Re: multiple nodes one machine

Posted by Harsh J <ha...@cloudera.com>.

Hi,

With my configuration in place, I simply do:

"hadoop datanode 2>&1 > /tmp/datanode-$RANDOM.log &" required number
of times. I then track the launched instances with "jps", so I can
send them quit signals when I want to tear them down again.

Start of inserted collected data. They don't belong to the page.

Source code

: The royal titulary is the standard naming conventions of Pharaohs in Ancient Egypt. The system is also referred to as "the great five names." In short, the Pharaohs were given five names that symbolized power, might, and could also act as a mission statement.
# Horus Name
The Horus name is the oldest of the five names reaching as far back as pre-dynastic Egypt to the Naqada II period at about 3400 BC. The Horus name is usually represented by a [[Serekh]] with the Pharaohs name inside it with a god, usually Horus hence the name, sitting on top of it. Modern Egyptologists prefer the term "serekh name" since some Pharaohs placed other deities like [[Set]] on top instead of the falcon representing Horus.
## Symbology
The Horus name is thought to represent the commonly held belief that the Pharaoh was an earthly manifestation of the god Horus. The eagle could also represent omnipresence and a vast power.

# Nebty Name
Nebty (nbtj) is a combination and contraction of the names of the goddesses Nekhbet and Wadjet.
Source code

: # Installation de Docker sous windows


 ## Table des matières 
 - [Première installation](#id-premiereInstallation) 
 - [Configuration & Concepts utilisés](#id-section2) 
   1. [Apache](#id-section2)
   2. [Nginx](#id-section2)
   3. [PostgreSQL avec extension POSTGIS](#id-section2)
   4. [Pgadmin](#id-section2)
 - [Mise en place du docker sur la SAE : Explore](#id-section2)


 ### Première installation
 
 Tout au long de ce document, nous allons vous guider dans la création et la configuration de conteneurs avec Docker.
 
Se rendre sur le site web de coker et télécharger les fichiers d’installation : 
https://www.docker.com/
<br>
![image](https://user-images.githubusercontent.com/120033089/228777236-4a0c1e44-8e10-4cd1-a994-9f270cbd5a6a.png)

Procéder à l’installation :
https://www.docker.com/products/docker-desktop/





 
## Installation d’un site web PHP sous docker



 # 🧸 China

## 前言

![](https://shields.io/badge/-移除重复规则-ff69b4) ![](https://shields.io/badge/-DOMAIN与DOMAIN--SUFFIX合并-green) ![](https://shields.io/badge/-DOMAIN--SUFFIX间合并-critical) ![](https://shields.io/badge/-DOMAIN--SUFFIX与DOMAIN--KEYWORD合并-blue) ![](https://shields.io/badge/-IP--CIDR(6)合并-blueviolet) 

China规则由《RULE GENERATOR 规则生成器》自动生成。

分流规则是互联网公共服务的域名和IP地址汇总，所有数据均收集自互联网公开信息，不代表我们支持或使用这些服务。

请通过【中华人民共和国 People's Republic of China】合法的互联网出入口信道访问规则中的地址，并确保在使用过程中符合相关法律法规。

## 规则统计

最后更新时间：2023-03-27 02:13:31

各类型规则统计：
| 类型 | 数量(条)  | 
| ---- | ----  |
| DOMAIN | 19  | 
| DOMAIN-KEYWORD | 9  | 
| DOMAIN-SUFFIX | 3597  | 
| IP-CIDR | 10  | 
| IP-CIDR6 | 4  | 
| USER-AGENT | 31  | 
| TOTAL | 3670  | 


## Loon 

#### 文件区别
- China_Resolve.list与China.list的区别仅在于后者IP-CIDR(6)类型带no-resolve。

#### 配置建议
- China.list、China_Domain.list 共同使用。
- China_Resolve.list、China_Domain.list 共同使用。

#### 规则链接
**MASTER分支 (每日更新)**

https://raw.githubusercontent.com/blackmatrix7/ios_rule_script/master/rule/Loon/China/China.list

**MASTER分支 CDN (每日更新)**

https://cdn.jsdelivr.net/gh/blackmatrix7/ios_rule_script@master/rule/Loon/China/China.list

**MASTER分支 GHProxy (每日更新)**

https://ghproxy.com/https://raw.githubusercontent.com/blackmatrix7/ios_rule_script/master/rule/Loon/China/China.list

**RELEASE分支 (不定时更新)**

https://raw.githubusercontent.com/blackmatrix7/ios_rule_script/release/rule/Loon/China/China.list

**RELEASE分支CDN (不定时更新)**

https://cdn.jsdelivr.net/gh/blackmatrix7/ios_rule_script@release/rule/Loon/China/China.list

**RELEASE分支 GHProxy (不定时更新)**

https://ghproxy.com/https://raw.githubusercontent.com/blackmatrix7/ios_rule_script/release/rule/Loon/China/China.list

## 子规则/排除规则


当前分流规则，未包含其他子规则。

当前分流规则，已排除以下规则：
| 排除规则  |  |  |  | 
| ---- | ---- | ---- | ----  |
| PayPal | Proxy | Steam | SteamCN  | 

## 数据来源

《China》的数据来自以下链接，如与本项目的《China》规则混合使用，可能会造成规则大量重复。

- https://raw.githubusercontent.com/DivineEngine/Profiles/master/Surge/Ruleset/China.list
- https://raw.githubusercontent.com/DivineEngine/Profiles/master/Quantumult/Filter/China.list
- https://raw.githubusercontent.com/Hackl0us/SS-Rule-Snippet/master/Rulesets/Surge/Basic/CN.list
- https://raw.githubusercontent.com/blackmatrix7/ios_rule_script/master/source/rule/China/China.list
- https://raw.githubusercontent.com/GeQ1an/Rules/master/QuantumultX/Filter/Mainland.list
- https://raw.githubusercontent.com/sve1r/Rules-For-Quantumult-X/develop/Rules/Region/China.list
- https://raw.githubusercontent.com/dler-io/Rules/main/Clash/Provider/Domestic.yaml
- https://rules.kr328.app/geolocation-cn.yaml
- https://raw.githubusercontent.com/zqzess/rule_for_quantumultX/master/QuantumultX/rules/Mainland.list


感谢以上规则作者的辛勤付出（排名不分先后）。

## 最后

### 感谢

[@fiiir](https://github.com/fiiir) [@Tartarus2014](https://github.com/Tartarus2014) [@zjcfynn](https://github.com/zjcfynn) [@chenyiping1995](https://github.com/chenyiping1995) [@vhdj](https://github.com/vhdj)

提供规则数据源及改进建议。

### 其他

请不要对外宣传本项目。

On Tue, Apr 10, 2012 at 1:52 AM, Barry, Sean F <se...@intel.com> wrote:
> Harsh,
> I am interested in adding datanodes just for testing.
>
>
> I have a few more things I should have said earlier.
> My current cluster looks like this. Which I set up exactly like tutorial http://www.michael-noll.com/tutorials/running-hadoop-on-ubuntu-linux-multi-node-cluster/ except I am running Suse 12.1 on both boxes.
>
> Master - running NameNode, DataNode, TaskTracker, SecNameNode and JobTtracker
> ------
> Slave - running Datanode and TaskTracker
>
> My (4 core) slave  machine is the one that I would like to add three additional datanodes to But when I use the run-additionalDN.sh script I get an Usage: java DataNode    [-rollback].
>
> Am I supposed to run the script on my master node or slave node?
>
> -SB
>
>
>
> -----Original Message-----
> From: Harsh J [mailto:harsh@cloudera.com]
> Sent: Monday, April 09, 2012 11:35 AM
> To: common-user@hadoop.apache.org
> Subject: Re: multiple nodes one machine
>
> Barry,
>
> Depends on what you'll be testing. If you want more daemons, then yes you need to add more nodes onto the same box (configs may be tweaked to achieve this). If you just want MR to provide more slots for tasks, then a specific task tracker property alone may be edited.
>
> For more daemons, see http://search-hadoop.com/m/a4klk28NUr12 and a neat config I use for running them without too much config mess:
> https://gist.github.com/2345300
>
> For the latter, see:
> http://wiki.apache.org/hadoop/FAQ#I_see_a_maximum_of_2_maps.2BAC8-reduces_spawned_concurrently_on_each_TaskTracker.2C_how_do_I_increase_that.3F
>
> Alternatively, use the hadoop-test jar provided classes:
> MiniDFSCluster and MiniMRCluster which can run from with a test suite itself (With multiple threads as daemons, to simply test around with).
>
> On Mon, Apr 9, 2012 at 9:52 PM, Barry, Sean F <se...@intel.com> wrote:
>> Hi all,
>>
>> I currently have a 2 node cluster up and running. But now I face a new issue, one of my nodes is running a Datanode and a Tasktracker on a 4 core machine and in order to do a bit of proof of concept testing I would like to have 4 nodes running on that particular machine. Does this mean that I would need to set that up as a pseudodistributed cluster? or do you have any other suggestions? And would I need to add 3 more datanodes and 3 more tasktrackers or either or?
>>
>> Thanks
>> -SB
>
>
>
> --
> Harsh J



-- 
Harsh J

RE: multiple nodes one machine

Posted by "Barry, Sean F" <se...@intel.com>.

Harsh, 
I am interested in adding datanodes just for testing.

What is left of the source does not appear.